WHAT TO PRODUCE. Without omission or alteration, write out all of the data.

INFORMATION PROVIDED.
▽

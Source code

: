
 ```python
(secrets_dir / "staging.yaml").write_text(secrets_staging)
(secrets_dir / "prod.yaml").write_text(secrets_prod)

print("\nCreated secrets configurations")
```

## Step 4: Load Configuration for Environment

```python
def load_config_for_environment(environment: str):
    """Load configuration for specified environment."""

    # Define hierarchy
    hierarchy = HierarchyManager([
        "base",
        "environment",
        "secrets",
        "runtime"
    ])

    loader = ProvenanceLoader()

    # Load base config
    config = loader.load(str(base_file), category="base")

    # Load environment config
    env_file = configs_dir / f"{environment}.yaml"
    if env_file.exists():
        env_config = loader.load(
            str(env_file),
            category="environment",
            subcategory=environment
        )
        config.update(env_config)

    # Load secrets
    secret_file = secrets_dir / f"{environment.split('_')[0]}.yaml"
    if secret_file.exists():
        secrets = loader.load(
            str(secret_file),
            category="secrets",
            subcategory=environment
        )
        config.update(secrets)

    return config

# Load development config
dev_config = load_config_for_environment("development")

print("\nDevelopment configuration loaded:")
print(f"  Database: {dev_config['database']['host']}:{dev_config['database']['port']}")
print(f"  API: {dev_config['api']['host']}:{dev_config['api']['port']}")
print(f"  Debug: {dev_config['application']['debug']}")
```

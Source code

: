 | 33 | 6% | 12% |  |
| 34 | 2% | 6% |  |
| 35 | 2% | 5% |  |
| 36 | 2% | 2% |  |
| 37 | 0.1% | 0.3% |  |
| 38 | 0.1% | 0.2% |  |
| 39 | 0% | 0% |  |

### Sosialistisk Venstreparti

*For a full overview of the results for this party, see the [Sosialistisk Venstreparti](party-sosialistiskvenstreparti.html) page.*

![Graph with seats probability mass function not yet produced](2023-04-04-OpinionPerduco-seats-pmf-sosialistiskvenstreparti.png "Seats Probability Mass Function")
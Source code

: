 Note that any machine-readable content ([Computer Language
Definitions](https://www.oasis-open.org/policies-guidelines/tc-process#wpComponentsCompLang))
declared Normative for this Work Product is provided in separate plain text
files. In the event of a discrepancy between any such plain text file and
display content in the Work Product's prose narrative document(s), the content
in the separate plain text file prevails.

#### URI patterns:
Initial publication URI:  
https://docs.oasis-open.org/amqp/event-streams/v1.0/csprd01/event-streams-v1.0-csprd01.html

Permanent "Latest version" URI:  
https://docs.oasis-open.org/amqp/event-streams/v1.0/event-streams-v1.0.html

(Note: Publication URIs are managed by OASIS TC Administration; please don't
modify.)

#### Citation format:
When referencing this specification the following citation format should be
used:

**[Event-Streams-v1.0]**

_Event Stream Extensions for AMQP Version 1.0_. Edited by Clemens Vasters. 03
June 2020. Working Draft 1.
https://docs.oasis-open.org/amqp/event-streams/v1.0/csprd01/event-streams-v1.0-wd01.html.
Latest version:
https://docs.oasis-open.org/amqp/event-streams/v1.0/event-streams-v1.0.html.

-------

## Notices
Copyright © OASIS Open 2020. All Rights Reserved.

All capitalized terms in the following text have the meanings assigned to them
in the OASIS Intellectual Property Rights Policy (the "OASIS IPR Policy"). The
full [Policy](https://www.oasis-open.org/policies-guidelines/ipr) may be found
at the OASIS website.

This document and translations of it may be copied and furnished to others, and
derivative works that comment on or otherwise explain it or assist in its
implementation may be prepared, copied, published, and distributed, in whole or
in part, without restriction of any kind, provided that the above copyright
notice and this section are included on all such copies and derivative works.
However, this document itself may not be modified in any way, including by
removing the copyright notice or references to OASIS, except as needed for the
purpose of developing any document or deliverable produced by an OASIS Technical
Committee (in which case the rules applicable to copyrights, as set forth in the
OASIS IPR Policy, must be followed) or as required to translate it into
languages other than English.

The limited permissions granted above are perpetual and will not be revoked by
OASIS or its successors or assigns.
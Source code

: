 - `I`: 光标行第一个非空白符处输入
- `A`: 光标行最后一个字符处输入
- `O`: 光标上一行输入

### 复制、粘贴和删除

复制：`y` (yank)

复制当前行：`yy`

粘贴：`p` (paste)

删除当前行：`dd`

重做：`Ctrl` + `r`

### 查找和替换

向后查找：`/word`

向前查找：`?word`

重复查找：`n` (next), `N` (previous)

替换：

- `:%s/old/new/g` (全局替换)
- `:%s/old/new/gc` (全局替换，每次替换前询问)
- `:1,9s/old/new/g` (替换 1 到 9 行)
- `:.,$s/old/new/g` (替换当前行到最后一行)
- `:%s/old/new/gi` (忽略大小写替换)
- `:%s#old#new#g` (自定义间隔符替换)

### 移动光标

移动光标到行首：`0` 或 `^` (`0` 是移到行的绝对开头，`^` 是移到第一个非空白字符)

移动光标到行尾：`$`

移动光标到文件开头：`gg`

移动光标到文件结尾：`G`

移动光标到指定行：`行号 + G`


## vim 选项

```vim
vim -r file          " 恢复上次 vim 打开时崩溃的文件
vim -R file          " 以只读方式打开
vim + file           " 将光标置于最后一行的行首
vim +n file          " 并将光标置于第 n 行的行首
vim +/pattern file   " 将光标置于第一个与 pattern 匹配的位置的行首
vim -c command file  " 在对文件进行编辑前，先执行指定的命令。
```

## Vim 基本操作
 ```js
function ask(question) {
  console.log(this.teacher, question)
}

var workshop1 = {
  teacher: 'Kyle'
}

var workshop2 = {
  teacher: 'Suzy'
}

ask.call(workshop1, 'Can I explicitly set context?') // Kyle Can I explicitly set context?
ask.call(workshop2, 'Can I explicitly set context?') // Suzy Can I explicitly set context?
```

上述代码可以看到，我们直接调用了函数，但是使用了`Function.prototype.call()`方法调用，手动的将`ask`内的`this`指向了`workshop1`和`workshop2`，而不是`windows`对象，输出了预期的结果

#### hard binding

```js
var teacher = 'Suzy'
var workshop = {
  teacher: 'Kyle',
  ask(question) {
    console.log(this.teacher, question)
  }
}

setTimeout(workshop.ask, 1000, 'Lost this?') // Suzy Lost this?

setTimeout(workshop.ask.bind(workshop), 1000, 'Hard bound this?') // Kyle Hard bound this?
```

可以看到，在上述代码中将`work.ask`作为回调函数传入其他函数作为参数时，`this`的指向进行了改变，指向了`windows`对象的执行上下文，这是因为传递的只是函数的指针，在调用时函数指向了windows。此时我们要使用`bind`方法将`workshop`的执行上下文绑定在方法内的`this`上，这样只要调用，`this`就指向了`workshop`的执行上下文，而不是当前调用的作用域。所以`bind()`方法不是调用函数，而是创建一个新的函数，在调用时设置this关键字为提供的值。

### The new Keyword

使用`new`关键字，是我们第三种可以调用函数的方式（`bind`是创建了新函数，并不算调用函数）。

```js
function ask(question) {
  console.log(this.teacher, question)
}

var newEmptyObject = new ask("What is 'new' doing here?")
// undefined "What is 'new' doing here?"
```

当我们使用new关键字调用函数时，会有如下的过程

△

TASK ANSWER.
Source code

:
 ```python
(secrets_dir / "staging.yaml").write_text(secrets_staging)
(secrets_dir / "prod.yaml").write_text(secrets_prod)

print("\nCreated secrets configurations")
```

## Step 4: Load Configuration for Environment

```python
def load_config_for_environment(environment: str):
    """Load configuration for specified environment."""

    # Define hierarchy
    hierarchy = HierarchyManager([
        "base",
        "environment",
        "secrets",
        "runtime"
    ])

    loader = ProvenanceLoader()

    # Load base config
    config = loader.load(str(base_file), category="base")

    # Load environment config
    env_file = configs_dir / f"{environment}.yaml"
    if env_file.exists():
        env_config = loader.load(
            str(env_file),
            category="environment",
            subcategory=environment
        )
        config.update(env_config)

    # Load secrets
    secret_file = secrets_dir / f"{environment.split('_')[0]}.yaml"
    if secret_file.exists():
        secrets = loader.load(
            str(secret_file),
            category="secrets",
            subcategory=environment
        )
        config.update(secrets)

    return config

# Load development config
dev_config = load_config_for_environment("development")

print("\nDevelopment configuration loaded:")
print(f"  Database: {dev_config['database']['host']}:{dev_config['database']['port']}")
print(f"  API: {dev_config['api']['host']}:{dev_config['api']['port']}")
print(f"  Debug: {dev_config['application']['debug']}")
```

Source code

: | 33 | 6% | 12% |  |
| 34 | 2% | 6% |  |
| 35 | 2% | 5% |  |
| 36 | 2% | 2% |  |
| 37 | 0.1% | 0.3% |  |
| 38 | 0.1% | 0.2% |  |
| 39 | 0% | 0% |  |

### Sosialistisk Venstreparti

*For a full overview of the results for this party, see the [Sosialistisk Venstreparti](party-sosialistiskvenstreparti.html) page.*

![Graph with seats probability mass function not yet produced](2023-04-04-OpinionPerduco-seats-pmf-sosialistiskvenstreparti.png "Seats Probability Mass Function")
Source code

: Note that any machine-readable content ([Computer Language
Definitions](https://www.oasis-open.org/policies-guidelines/tc-process#wpComponentsCompLang))
declared Normative for this Work Product is provided in separate plain text
files. In the event of a discrepancy between any such plain text file and
display content in the Work Product's prose narrative document(s), the content
in the separate plain text file prevails.

#### URI patterns:
Initial publication URI:  
https://docs.oasis-open.org/amqp/event-streams/v1.0/csprd01/event-streams-v1.0-csprd01.html

Permanent "Latest version" URI:  
https://docs.oasis-open.org/amqp/event-streams/v1.0/event-streams-v1.0.html

(Note: Publication URIs are managed by OASIS TC Administration; please don't
modify.)

#### Citation format:
When referencing this specification the following citation format should be
used:

**[Event-Streams-v1.0]**

_Event Stream Extensions for AMQP Version 1.0_. Edited by Clemens Vasters. 03
June 2020. Working Draft 1.
https://docs.oasis-open.org/amqp/event-streams/v1.0/csprd01/event-streams-v1.0-wd01.html.
Latest version:
https://docs.oasis-open.org/amqp/event-streams/v1.0/event-streams-v1.0.html.

-------

## Notices
Copyright © OASIS Open 2020. All Rights Reserved.

All capitalized terms in the following text have the meanings assigned to them
in the OASIS Intellectual Property Rights Policy (the "OASIS IPR Policy"). The
full [Policy](https://www.oasis-open.org/policies-guidelines/ipr) may be found
at the OASIS website.

This document and translations of it may be copied and furnished to others, and
derivative works that comment on or otherwise explain it or assist in its
implementation may be prepared, copied, published, and distributed, in whole or
in part, without restriction of any kind, provided that the above copyright
notice and this section are included on all such copies and derivative works.
However, this document itself may not be modified in any way, including by
removing the copyright notice or references to OASIS, except as needed for the
purpose of developing any document or deliverable produced by an OASIS Technical
Committee (in which case the rules applicable to copyrights, as set forth in the
OASIS IPR Policy, must be followed) or as required to translate it into
languages other than English.

The limited permissions granted above are perpetual and will not be revoked by
OASIS or its successors or assigns.
Source code

: - `I`: 光标行第一个非空白符处输入
- `A`: 光标行最后一个字符处输入
- `O`: 光标上一行输入

### 复制、粘贴和删除

复制：`y` (yank)

复制当前行：`yy`

粘贴：`p` (paste)

删除当前行：`dd`

重做：`Ctrl` + `r`

### 查找和替换

向后查找：`/word`

向前查找：`?word`

重复查找：`n` (next), `N` (previous)

替换：

- `:%s/old/new/g` (全局替换)
- `:%s/old/new/gc` (全局替换，每次替换前询问)
- `:1,9s/old/new/g` (替换 1 到 9 行)
- `:.,$s/old/new/g` (替换当前行到最后一行)
- `:%s/old/new/gi` (忽略大小写替换)
- `:%s#old#new#g` (自定义间隔符替换)

### 移动光标

移动光标到行首：`0` 或 `^` (`0` 是移到行的绝对开头，`^` 是移到第一个非空白字符)

移动光标到行尾：`$`

移动光标到文件开头：`gg`

移动光标到文件结尾：`G`

移动光标到指定行：`行号 + G`


## vim 选项

```vim
vim -r file          " 恢复上次 vim 打开时崩溃的文件
vim -R file          " 以只读方式打开
vim + file           " 将光标置于最后一行的行首
vim +n file          " 并将光标置于第 n 行的行首
vim +/pattern file   " 将光标置于第一个与 pattern 匹配的位置的行首
vim -c command file  " 在对文件进行编辑前，先执行指定的命令。
```

## Vim 基本操作
 ```js
function ask(question) {
  console.log(this.teacher, question)
}

var workshop1 = {
  teacher: 'Kyle'
}

var workshop2 = {
  teacher: 'Suzy'
}

ask.call(workshop1, 'Can I explicitly set context?') // Kyle Can I explicitly set context?
ask.call(workshop2, 'Can I explicitly set context?') // Suzy Can I explicitly set context?
```

上述代码可以看到，我们直接调用了函数，但是使用了`Function.prototype.call()`方法调用，手动的将`ask`内的`this`指向了`workshop1`和`workshop2`，而不是`windows`对象，输出了预期的结果

#### hard binding

```js
var teacher = 'Suzy'
var workshop = {
  teacher: 'Kyle',
  ask(question) {
    console.log(this.teacher, question)
  }
}

setTimeout(workshop.ask, 1000, 'Lost this?') // Suzy Lost this?

setTimeout(workshop.ask.bind(workshop), 1000, 'Hard bound this?') // Kyle Hard bound this?
```

可以看到，在上述代码中将`work.ask`作为回调函数传入其他函数作为参数时，`this`的指向进行了改变，指向了`windows`对象的执行上下文，这是因为传递的只是函数的指针，在调用时函数指向了windows。此时我们要使用`bind`方法将`workshop`的执行上下文绑定在方法内的`this`上，这样只要调用，`this`就指向了`workshop`的执行上下文，而不是当前调用的作用域。所以`bind()`方法不是调用函数，而是创建一个新的函数，在调用时设置this关键字为提供的值。

### The new Keyword

使用`new`关键字，是我们第三种可以调用函数的方式（`bind`是创建了新函数，并不算调用函数）。

```js
function ask(question) {
  console.log(this.teacher, question)
}

var newEmptyObject = new ask("What is 'new' doing here?")
// undefined "What is 'new' doing here?"
```

当我们使用new关键字调用函数时，会有如下的过程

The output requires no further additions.